In Philadelphia, a Matthias Baldwin monument was defaced with the words “murderer” and “colonizer.” Actually, Baldwin was an abolitionist who opened a school for African American children and paid its teachers’ salaries himself. In Boston, 16 public artworks were defaced in one weekend, including one honoring the black soldiers with the famed 54th Massachusetts Infantry Regiment, half of whom were killed or wounded at Fort Wagner in 1863. In Washington, D.C., vulgar graffiti was written on various statues of other Union heroes, including Adm. David Farragut. The World War II Memorial – the monument to the men who crushed actual fascism – also wasn’t spared.
In San Francisco, 200 black-clad members of a crowd ostensibly celebrating Juneteenth tore down statues of Francis Scott Key and Ulysses S. Grant. In the same city, which is my hometown, the San Francisco school board cited Wikipedia references to justify renaming 44 schools, with predictable results. Thomas Jefferson and George Washington were to be canceled, of course. But so were Revolutionary War hero Paul Revere, New England abolitionist James Lowell, and California philanthropist James Lick. (Lick’s sin was said to be funding a sculpture later deemed insensitive to Indians. Except that Lick died 18 years before the artwork was made – the school board geniuses missed the words “estate of” when they glanced at his Wikipedia entry.)
The temptation, and not everyone could resist it, was to invoke Mark Twain. (“In the first place, God made idiots. That was for practice. Then he made school boards.”)
In my California newspapering days, I covered several school boards, and found most of the members to be deeply committed and idealistic. Yet I mention Twain’s witticism for a reason: Those upset by what Trump is doing now say that this is much worse because this is the federal government doing these things, not overheated mobs.
I take the point, but a prominent big-city school board is a partisan entity, usually run by Democrats. Meanwhile, nationally prominent Democrats gave the monument vandals a pass. When asked for her reaction to the July 4, 2020, destruction of a Christopher Columbus statue in Baltimore, House Speaker Nancy Pelosi replied, “People will do what they do.”
In a statement that irritated Maryland officials in both parties, Pelosi added, “If the community doesn’t want the statue there, the statue shouldn’t be there.”

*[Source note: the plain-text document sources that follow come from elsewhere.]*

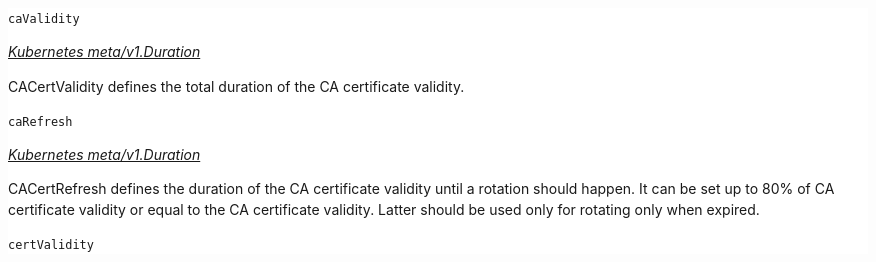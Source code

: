 </tr>

</thead>

<tbody>

<tr>

<td>

<code>caValidity</code><br/>

<em>

<a href="https://pkg.go.dev/k8s.io/apimachinery/pkg/apis/meta/v1#Duration">

Kubernetes meta/v1.Duration

</a>

</em>

</td>

<td>

<p>CACertValidity defines the total duration of the CA certificate validity.</p>

</td>
</tr>

<tr>

<td>

<code>caRefresh</code><br/>

<em>

<a href="https://pkg.go.dev/k8s.io/apimachinery/pkg/apis/meta/v1#Duration">

Kubernetes meta/v1.Duration

</a>

</em>

</td>

<td>

<p>CACertRefresh defines the duration of the CA certificate validity until a rotation
should happen. It can be set up to 80% of CA certificate validity or equal to the
CA certificate validity. Latter should be used only for rotating only when expired.</p>

</td>
</tr>

<tr>

<td>

<code>certValidity</code><br/>

<em>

This was a sad commentary on the state of the modern Democratic Party. The Christopher Columbus monument was once revered in Baltimore’s Italian American community – the one Pelosi grew up in. Back in the day, her own brother, who served as mayor of Baltimore, praised it.
Donald Trump, Pete Hegseth, and J.D. Vance should heed the warning sounded by the first President Trump. “Where does it stop?”